Egypt’s parliament, which is dominated by two pro-Sharia Islamic supremacist groups, the Muslim Brotherhood and the Salafists, voted unanimously last Monday to expel Israel’s ambassador to Egypt, and signaled that the Camp David Accords would soon be a thing of the past: Egypt, the parliamentarians declared, would “never” be Israel’s ally. In fact, Israel was Egypt’s “number one enemy.” And how did Barack Obama respond to this egregious trampling upon the agreement that has kept an uneasy peace between Israel and Egypt for thirty years? By announcing a resumption of military aid to Egypt.
From the beginning of the “Arab Spring,” I said repeatedly that it was not a democracy movement, as the Western press was claiming, but an Islamic supremacist takeover that would result in the creation of Sharia states that would be far more hostile to the U.S. and Israel than the Arab nationalist regimes they were supplanting. This assessment was greeted with the usual scorn: the Islamic supremacist media machine charged “Islamophobia,” on Fox Juan Williams said I was “fearmongering,” and the usual suspects made the usual ad hominem attacks. Yet everything that has happened since then has shown that the “Arab Spring” is indeed an Islamic supremacist winter, ushering in repressive Sharia regimes with the enthusiastic blessing of Barack Obama.
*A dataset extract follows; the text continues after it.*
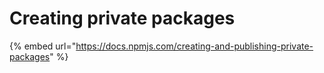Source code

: # Creating private packages

{% embed url="https://docs.npmjs.com/creating-and-publishing-private-packages" %}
Yet even as Egypt’s Islamic supremacists rattle their sabers, their spokesmen, allies and useful idiots in the American mainstream media continue to peddle their soothing lies. The Islamic supremacist and adolescent mudslinger Reza Aslan was at West Virginia University last week speaking about the developments in the Middle East, and heaping more steaming piles of what he calls analysis on the hapless marks in his audience. “Believe it or not,” Aslan said, and anyone with eyes in his head will opt for “not,” “the greatest single aspiration in the region at this moment is to achieve democracy.” Slyly implying that those who have cast doubts on this alleged wonderful flowering of democracy are motivated by racism, he continued: “It does not matter where you pray or what skin color you were born with; democracy is a fundamental right of life.” He also, according to the report on his talk in the campus paper, “aimed to debunk that the Arab Spring is an Islamic takeover. This myth is simply an American paradox due to the primary belief that we live in a secular country that easily separates church and state, he said.” Ah yes, of course. “There is not much difference between us and them,” Aslan said. “These groups now have the opportunity to come out of the mosque and to market ideas and see how they can come to life in reality.”